* [Task input]
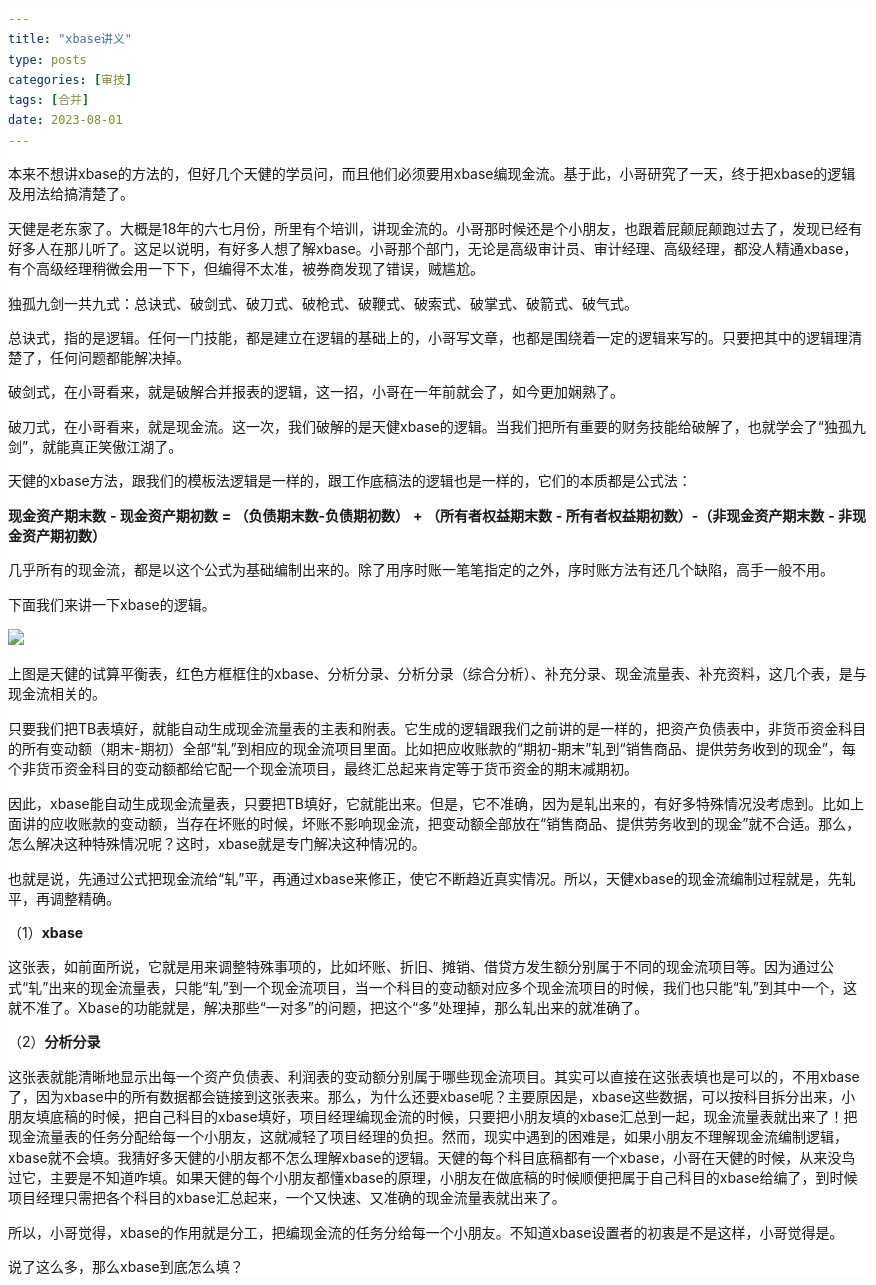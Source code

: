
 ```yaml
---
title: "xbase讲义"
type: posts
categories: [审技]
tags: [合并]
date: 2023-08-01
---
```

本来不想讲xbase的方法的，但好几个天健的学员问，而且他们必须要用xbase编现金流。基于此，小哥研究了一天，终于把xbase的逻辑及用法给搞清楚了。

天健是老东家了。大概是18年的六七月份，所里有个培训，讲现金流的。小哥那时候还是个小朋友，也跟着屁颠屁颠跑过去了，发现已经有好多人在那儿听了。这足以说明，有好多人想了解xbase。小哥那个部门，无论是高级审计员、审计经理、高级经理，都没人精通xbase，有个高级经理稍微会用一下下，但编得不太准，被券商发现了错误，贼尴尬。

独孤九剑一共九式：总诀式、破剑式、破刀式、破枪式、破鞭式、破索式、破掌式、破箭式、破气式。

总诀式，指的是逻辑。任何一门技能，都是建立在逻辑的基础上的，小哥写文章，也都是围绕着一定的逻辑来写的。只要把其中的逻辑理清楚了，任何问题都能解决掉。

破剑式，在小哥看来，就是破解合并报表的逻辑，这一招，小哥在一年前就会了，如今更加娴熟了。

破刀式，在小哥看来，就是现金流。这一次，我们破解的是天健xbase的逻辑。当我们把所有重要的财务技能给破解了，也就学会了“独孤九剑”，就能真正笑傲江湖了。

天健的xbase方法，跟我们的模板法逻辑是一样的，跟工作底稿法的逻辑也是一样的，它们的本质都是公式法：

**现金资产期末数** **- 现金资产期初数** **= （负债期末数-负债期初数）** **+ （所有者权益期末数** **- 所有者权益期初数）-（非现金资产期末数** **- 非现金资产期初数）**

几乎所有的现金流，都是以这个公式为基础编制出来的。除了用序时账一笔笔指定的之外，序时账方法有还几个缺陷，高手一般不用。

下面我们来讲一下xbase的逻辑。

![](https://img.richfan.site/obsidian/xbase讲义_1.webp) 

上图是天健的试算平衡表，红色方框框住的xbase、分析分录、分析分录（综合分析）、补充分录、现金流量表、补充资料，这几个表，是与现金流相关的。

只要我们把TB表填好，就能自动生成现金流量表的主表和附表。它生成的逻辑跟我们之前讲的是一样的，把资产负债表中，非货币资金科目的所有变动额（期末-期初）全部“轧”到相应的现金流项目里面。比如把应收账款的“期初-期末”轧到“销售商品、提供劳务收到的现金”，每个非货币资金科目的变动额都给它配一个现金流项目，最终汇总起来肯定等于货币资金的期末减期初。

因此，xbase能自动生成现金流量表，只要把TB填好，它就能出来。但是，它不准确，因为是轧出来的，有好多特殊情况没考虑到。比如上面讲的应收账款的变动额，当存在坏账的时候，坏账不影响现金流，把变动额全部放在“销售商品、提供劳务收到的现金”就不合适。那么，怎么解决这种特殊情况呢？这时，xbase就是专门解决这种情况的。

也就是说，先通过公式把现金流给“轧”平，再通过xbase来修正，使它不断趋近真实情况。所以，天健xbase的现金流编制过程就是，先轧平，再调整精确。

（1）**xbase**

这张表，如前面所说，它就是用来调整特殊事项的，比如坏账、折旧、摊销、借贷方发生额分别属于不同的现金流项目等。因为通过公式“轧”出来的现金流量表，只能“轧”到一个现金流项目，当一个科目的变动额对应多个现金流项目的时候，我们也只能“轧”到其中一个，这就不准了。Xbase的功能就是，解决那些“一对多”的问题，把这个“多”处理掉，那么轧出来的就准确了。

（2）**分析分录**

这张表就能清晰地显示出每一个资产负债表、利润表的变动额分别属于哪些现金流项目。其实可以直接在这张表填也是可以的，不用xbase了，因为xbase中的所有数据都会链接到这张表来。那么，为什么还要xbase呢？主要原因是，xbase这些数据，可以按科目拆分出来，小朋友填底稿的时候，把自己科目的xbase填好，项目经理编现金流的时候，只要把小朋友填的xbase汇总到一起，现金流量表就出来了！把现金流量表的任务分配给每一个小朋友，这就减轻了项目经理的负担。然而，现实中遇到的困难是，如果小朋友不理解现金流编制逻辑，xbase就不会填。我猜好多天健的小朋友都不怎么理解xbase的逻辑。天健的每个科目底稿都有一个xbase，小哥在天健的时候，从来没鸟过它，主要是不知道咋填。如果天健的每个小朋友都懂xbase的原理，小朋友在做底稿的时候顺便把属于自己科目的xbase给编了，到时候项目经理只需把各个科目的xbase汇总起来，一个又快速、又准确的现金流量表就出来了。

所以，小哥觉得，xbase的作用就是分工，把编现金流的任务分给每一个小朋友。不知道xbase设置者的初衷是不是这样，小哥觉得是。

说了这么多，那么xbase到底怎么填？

...

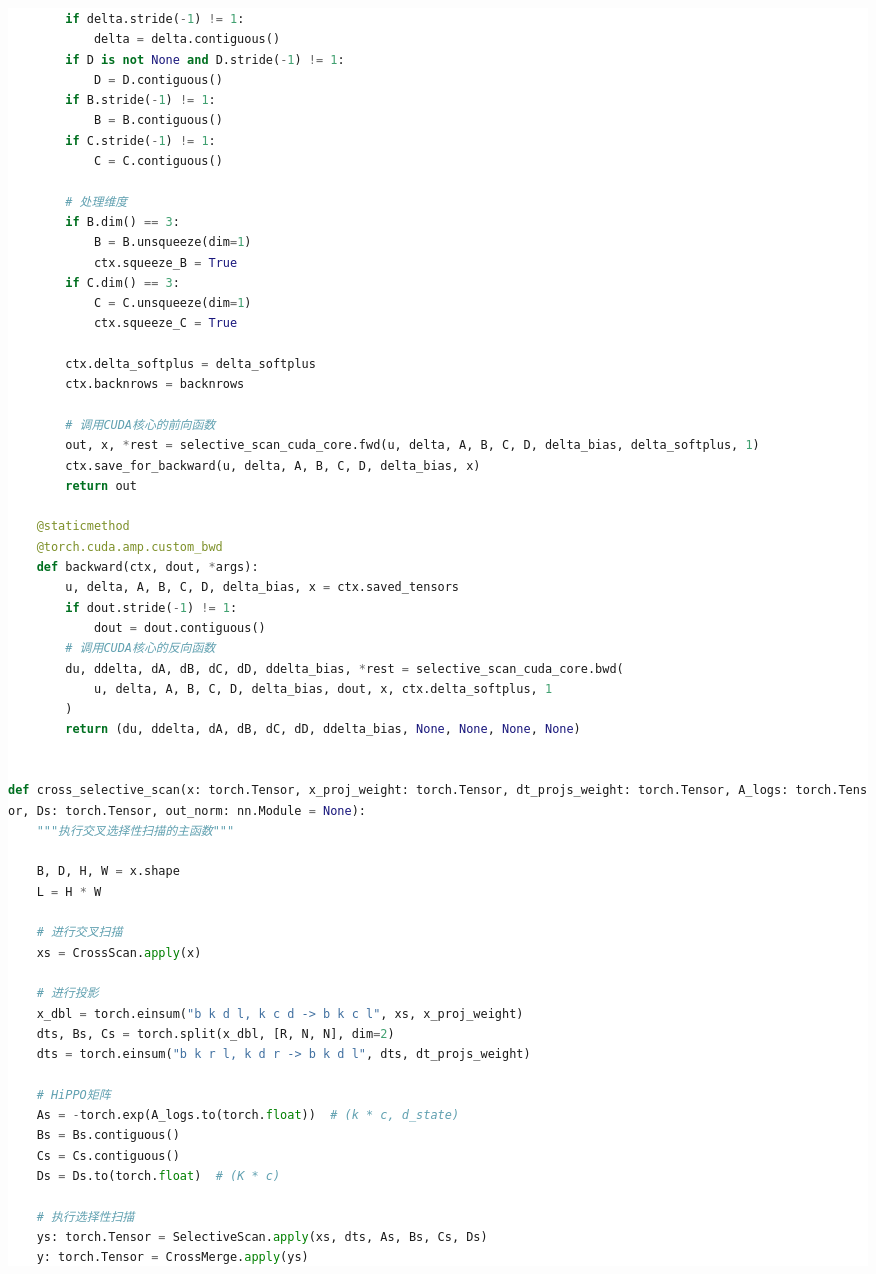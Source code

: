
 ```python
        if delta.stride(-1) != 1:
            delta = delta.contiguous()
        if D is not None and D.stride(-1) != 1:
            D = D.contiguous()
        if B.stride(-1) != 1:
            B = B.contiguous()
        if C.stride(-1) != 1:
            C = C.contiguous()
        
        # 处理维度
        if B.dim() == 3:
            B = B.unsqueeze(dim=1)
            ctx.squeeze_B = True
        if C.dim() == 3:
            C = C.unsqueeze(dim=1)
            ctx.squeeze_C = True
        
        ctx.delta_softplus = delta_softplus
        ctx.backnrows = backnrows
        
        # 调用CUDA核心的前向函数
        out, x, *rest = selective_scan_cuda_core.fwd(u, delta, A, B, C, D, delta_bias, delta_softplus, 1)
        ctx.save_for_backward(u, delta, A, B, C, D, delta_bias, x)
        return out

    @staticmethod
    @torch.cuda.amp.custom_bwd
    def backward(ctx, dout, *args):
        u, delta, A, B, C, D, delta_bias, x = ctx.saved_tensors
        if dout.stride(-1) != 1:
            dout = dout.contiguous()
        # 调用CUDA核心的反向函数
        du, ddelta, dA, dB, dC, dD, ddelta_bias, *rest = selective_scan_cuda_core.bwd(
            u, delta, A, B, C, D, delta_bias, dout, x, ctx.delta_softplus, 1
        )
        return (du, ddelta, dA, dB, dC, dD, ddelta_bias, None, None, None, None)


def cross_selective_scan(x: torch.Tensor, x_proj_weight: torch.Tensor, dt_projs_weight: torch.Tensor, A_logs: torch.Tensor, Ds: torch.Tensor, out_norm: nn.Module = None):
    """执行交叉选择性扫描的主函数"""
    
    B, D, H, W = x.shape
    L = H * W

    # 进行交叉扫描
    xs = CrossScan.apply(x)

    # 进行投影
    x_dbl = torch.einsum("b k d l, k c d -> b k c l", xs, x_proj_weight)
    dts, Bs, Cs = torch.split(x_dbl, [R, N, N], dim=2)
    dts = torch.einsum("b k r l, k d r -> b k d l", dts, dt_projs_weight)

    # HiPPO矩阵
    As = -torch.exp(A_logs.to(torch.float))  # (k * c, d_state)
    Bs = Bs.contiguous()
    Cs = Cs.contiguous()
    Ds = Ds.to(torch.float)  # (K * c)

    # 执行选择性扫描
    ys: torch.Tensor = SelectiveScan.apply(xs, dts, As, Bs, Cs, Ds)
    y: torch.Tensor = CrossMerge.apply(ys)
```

* [Your task] For each line above that contains "None", make a copy.

* [Reply to the task]
        if D is not None and D.stride(-1) != 1:
        return (du, ddelta, dA, dB, dC, dD, ddelta_bias, None, None, None, None)
def cross_selective_scan(x: torch.Tensor, x_proj_weight: torch.Tensor, dt_projs_weight: torch.Tensor, A_logs: torch.Tensor, Ds: torch.Tensor, out_norm: nn.Module = None):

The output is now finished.